The work being exhibited in the Hermitage is the only one in the Scrovegni Chapel that was completed not using fresco techniques, but on a wooden (poplar) board, consisting of two parts. The shallow space behind the icon and the well-preserved hinges that are were used to attach it to the wall, make it possible to conclude that the icon served as a small door; the purpose of this door, on the other hand, has been interpreted in different ways. It has been suggested that, during the Annunciation Day liturgy, a white dove, the symbol of the Holy Spirit was released from behind the door. Some unknown trick made it descend directly towards the image of the Madonna. According to another version, ceremonial objects could be displayed behind the open door.
From the very beginning, the place over the triumphal arch was intended for the figure of the Almighty, which is confirmed by the preparatory drawing that was applied to the wall.
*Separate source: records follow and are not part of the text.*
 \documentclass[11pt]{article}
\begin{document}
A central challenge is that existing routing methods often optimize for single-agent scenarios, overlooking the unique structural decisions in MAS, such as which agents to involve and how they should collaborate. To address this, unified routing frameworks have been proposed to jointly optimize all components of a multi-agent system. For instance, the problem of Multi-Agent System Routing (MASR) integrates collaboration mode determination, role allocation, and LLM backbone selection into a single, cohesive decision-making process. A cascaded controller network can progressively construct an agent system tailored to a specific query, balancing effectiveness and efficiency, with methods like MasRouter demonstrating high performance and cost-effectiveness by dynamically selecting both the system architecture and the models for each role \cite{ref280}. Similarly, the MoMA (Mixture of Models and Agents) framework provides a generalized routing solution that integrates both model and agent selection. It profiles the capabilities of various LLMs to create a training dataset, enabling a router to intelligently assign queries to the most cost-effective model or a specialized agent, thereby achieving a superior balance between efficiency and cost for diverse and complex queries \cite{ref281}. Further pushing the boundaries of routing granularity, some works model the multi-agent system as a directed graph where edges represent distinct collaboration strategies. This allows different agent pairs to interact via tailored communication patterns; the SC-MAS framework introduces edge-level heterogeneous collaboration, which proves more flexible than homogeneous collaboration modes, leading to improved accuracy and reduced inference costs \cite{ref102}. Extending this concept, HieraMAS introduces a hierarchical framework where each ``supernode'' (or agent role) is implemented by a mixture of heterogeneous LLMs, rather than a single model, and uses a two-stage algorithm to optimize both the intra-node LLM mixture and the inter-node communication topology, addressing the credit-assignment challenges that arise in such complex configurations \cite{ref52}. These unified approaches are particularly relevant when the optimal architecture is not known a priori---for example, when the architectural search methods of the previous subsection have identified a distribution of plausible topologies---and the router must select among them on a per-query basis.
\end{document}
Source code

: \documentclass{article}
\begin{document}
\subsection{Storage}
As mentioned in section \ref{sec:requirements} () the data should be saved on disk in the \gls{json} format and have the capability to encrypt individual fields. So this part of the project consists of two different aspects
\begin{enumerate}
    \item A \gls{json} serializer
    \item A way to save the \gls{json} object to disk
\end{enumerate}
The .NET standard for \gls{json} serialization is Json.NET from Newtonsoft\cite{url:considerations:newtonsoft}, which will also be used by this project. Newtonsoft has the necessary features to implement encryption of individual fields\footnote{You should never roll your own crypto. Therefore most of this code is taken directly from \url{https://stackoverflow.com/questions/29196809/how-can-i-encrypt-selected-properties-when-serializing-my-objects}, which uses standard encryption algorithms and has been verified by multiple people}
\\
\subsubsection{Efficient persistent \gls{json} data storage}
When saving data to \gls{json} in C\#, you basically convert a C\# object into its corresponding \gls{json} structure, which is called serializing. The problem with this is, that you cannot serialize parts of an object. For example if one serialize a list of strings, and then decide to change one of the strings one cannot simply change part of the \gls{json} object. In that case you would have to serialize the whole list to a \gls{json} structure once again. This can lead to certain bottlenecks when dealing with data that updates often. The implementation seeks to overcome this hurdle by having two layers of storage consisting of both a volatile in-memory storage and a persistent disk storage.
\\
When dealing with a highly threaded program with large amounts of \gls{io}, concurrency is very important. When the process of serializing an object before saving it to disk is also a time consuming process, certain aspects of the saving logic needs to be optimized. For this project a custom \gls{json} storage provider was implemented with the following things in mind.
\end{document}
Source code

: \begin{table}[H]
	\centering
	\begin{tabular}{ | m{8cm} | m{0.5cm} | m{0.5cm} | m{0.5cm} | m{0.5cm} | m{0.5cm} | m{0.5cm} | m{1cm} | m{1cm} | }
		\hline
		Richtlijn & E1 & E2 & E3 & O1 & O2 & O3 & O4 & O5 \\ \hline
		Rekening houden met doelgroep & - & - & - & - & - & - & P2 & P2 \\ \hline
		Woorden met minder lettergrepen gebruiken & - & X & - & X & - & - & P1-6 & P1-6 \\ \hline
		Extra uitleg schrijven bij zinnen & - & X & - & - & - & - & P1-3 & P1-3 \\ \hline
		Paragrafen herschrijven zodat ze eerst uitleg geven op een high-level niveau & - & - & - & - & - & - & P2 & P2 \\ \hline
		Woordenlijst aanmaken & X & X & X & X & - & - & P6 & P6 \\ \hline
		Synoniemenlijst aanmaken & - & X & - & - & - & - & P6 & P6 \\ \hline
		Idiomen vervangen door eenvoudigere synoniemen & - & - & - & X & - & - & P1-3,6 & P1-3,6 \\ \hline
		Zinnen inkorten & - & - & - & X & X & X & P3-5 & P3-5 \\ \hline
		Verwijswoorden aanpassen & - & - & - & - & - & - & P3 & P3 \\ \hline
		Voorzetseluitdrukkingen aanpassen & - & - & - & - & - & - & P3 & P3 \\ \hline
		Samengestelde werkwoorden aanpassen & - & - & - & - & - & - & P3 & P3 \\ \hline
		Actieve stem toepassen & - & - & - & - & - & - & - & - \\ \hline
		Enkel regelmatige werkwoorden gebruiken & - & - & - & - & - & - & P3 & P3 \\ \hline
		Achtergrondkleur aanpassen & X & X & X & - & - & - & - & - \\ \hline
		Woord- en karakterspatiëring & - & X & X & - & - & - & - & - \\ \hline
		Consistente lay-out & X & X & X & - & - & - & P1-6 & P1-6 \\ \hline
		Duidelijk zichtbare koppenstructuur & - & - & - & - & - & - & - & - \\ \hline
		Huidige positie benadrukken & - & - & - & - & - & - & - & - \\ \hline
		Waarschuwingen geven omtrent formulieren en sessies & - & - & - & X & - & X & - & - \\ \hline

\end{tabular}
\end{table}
God the Father has a noble face with regular features, a straight nose and narrow, close-set eyes. His gaze is directed toward the messenger, who is being assigned a divine mission, to proclaim Maria the future Mother of Jesus. The soft touches of white, modeling the form of a face, make light play on it in an interesting manner. The Almighty's right hand is extended towards an archangel in a commanding gesture, and the left hand holds a rod that blooms with lilies. The body has been given an almost cubic volume. It is draped with an elegant white chiton, with folds that suggest the position that his feet are firmly planted. Dabs of paint imitate precious stones, delicately placed around the collar and the edge of the mantle. Decorative golden bands on the collar, clothing and chiton are decorated with incredibly detailed writing, imitating Arabic script. The gold ornamentation echoes the golden halo, which has not survived.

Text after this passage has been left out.